Recently I was in a conversation with Richard Byrne and my Tech Director and she was teasing me that I should read Richard's blog more often, I might find more tools out there than Google. It was all in fun, but it got me thinking, exactly, why do I default to Google tools when asked? I thought that articulating my rationale would be beneficial. There's always the concern that someone might think I suggest a service because I like the brand rather than its worth. It's important that my staff realizes that I've looked at all the choices out there and pick what I think is the best fit for them. So here goes,
Reason One - With a single login, teachers have access to dozens of free services. I include a list that shows the Google service and its equivalent. I didn't include every one, but you get the idea. Arguably there are some on the right that are better than those from Google and there are many more that cannot appear on the left, (Animoto, VoiceThread, Prezi to name a few) but you get the idea. Most educators don't want 25 sets of logins and passwords.
Google Tool Equivalent
Google Search Yahoo (now Bing) / Ask
Gmail Yahoo / Hotmail
Google Docs Zoho
Google Calendar Calendar.yahoo.com
Blogger WordPress, Edublogs.org
YouTube Vimeo, Blip.tv
Google Maps MapQuest
Google Earth Microsoft.com/Virtualearth
Google Groups Freeforums.org
Image Search Picsearch.com
Sites Wikispaces, PBWorks, Wetpaint
Reader Bloglines, Netvibes
Talk / Video Skype
Picasa Flickr / iPhoto
Reason Two - Google's not going anywhere. Last year I wrote a post "Is your Web 2.0 Recession Proof." There are many web 2.0 services that I love to use with the implicate understanding that they can go away for finicial, legal or no reason at all and the time and energy I put into that service is gone. Now, I'm comfortable with that possibility, but that would make many of my staff nervous. I can envision the conversation, "You mean all my stuff is just . . . gone?" So, while I'll push certain sites for projects, I never want a teacher's year long tech project work to appear on TechCrunch's Deadpool list. When was the last time you asked yourself, I don't think I should use Apple products, because they might 'go away.' Here's a brand comparison between Google, Microsoft and others. To be fair, Google has discontinued services too (Lively and Notebook come to mind) but I don't think the core services are going anywhere.

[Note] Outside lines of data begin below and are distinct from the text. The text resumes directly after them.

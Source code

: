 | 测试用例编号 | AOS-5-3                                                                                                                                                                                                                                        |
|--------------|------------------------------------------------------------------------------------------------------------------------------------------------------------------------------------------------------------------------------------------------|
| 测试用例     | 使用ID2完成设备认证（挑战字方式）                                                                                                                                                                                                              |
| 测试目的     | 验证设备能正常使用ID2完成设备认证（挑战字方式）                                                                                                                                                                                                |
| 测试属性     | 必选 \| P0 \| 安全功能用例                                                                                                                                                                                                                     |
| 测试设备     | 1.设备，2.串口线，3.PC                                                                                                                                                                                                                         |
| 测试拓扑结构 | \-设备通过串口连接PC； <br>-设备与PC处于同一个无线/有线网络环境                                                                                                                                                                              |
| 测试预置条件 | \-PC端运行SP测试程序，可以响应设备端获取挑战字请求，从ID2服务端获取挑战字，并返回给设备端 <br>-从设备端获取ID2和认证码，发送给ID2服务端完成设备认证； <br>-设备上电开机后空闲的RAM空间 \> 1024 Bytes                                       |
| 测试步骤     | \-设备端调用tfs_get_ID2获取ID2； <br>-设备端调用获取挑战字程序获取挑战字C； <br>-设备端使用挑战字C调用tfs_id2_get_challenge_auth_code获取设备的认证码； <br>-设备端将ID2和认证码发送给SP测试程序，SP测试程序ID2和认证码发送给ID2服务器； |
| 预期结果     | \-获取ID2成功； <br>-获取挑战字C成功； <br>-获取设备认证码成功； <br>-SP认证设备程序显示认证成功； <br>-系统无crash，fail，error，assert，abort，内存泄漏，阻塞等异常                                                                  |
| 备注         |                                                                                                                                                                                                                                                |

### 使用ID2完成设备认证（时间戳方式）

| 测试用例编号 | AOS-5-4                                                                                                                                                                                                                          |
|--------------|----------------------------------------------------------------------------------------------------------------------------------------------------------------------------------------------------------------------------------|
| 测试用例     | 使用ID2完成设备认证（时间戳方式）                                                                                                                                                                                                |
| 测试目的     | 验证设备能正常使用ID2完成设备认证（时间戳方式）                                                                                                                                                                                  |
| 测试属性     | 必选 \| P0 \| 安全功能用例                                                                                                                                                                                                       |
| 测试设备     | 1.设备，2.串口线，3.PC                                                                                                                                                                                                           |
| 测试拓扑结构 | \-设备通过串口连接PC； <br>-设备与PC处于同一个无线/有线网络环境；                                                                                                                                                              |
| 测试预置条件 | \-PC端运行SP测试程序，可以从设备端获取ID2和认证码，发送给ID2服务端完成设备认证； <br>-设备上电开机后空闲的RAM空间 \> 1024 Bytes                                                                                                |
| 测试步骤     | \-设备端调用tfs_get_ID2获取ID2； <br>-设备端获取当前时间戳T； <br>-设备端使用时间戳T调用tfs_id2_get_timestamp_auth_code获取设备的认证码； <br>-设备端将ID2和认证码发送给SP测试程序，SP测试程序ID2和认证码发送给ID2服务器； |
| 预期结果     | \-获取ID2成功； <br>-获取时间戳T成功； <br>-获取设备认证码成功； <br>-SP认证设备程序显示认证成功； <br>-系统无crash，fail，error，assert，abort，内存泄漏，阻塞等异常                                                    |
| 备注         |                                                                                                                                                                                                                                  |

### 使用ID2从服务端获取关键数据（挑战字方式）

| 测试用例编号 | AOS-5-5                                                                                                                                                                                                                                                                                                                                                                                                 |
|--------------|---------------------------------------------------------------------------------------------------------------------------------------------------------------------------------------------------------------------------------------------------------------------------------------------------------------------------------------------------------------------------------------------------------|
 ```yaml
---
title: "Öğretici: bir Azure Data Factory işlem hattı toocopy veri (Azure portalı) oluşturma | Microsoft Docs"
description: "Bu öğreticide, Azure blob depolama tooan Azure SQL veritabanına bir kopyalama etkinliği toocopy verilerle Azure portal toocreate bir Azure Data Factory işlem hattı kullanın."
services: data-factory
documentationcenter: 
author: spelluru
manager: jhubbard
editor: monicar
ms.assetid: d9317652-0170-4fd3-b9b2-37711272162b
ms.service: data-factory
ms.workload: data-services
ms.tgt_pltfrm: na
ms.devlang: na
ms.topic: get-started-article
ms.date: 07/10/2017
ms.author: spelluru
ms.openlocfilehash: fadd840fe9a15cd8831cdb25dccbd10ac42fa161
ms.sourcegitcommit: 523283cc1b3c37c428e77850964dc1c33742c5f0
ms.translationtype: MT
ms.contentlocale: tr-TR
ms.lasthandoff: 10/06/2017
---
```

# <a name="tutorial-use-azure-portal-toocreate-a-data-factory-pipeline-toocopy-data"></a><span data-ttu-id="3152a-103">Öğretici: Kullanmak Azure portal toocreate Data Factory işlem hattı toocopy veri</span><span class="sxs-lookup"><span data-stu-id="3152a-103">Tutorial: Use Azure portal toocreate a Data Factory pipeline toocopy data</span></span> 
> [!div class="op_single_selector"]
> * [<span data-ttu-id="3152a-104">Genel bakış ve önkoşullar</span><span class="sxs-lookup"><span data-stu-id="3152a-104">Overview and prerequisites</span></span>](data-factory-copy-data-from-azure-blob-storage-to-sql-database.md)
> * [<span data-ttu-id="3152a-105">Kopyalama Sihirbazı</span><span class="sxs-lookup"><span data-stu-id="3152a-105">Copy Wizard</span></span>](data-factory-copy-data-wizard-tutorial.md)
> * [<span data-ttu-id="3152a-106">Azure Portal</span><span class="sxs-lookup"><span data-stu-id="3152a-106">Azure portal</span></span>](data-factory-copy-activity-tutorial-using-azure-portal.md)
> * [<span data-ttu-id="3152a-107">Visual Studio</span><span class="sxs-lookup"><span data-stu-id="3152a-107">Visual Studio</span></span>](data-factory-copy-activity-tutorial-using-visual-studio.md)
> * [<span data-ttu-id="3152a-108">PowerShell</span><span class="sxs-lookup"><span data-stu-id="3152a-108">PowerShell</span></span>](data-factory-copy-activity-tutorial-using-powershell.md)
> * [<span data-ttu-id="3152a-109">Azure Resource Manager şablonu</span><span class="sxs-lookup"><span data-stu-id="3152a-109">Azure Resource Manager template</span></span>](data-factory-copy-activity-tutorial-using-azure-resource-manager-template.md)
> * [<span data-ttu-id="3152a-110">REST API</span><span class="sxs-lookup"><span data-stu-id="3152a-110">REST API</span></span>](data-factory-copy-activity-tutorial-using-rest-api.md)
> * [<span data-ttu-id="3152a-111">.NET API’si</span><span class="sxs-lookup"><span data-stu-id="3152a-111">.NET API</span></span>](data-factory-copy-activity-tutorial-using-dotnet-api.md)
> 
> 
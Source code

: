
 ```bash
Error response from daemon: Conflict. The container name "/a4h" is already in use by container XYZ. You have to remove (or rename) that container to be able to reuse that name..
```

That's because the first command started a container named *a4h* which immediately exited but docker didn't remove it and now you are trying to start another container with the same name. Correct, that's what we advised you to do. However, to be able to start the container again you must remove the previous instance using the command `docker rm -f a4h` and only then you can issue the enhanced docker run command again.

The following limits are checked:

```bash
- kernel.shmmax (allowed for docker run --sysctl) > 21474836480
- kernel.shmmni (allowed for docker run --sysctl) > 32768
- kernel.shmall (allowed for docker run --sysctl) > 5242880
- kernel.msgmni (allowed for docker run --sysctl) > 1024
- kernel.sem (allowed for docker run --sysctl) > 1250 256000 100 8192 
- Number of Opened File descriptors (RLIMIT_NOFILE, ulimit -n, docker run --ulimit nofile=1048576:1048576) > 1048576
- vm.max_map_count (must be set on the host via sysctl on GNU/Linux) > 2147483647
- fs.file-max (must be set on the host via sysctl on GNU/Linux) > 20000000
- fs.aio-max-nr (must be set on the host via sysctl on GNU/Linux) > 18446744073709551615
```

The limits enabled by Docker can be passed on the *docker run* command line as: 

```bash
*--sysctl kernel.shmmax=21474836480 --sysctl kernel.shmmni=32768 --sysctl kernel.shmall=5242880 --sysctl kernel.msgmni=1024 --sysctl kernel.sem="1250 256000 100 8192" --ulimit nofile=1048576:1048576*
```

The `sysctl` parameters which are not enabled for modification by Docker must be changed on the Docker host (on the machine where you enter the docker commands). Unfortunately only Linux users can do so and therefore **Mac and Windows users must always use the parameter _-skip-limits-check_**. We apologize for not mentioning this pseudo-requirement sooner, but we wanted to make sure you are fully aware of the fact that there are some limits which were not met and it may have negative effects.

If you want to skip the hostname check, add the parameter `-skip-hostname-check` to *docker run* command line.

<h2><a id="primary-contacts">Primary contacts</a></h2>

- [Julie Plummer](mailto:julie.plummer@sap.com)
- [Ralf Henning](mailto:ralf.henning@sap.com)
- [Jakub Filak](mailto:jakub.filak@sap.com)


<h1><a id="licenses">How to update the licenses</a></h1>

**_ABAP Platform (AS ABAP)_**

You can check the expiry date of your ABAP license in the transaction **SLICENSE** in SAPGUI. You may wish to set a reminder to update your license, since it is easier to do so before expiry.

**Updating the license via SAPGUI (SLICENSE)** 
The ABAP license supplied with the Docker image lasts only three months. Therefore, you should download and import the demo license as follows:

Reason Three - It's good stuff. Almost all services are free, and are good. Gmail, for instance, I almost forgot to include it in my list because I take Gmail so much for granted as the hub of most of my communication. (Probably what Google Wave will become.) And as Google focuses more on providing resources for educatoin we all benefit.
The Flip Side.
There are two major arguements against a move to Google tools beyond simply having accounts strewn all over the web. First, the continued fear of putting data in the cloud and second, having all of ones data stored with a single company.
Arguement One - I don't want my data in the cloud. Usually when people express concern about having their stuff online I ask them if they've ever bought anything, done banking, or paid their taxes online? They have probably put a lot of information out there. It continuely surprises me at the personal details found on the average Facebook page. If there's still a question as to the legitimacy of moving online, just look at Microsoft's push with Office 10.
Arguement Two - But all my stuff is in one place. There's the concern that if I put all my data in one place it's like putting all my eggs in one basket. This is true, yet one of the reasons for using a computer is the relative ease it is to backup in multiple places (with a service like Mozy for instance.) The problem is that most people don't do it. How many times have I had someone ask me to help them retrieve lost data. I think it's important to recognize what a company having all the information might look like. To see what's possible check out the Googlezon video.
Overall, as the web becomes more like the OS, much of this will be taken for granted. The access, the security questions. It's really just a matter of time.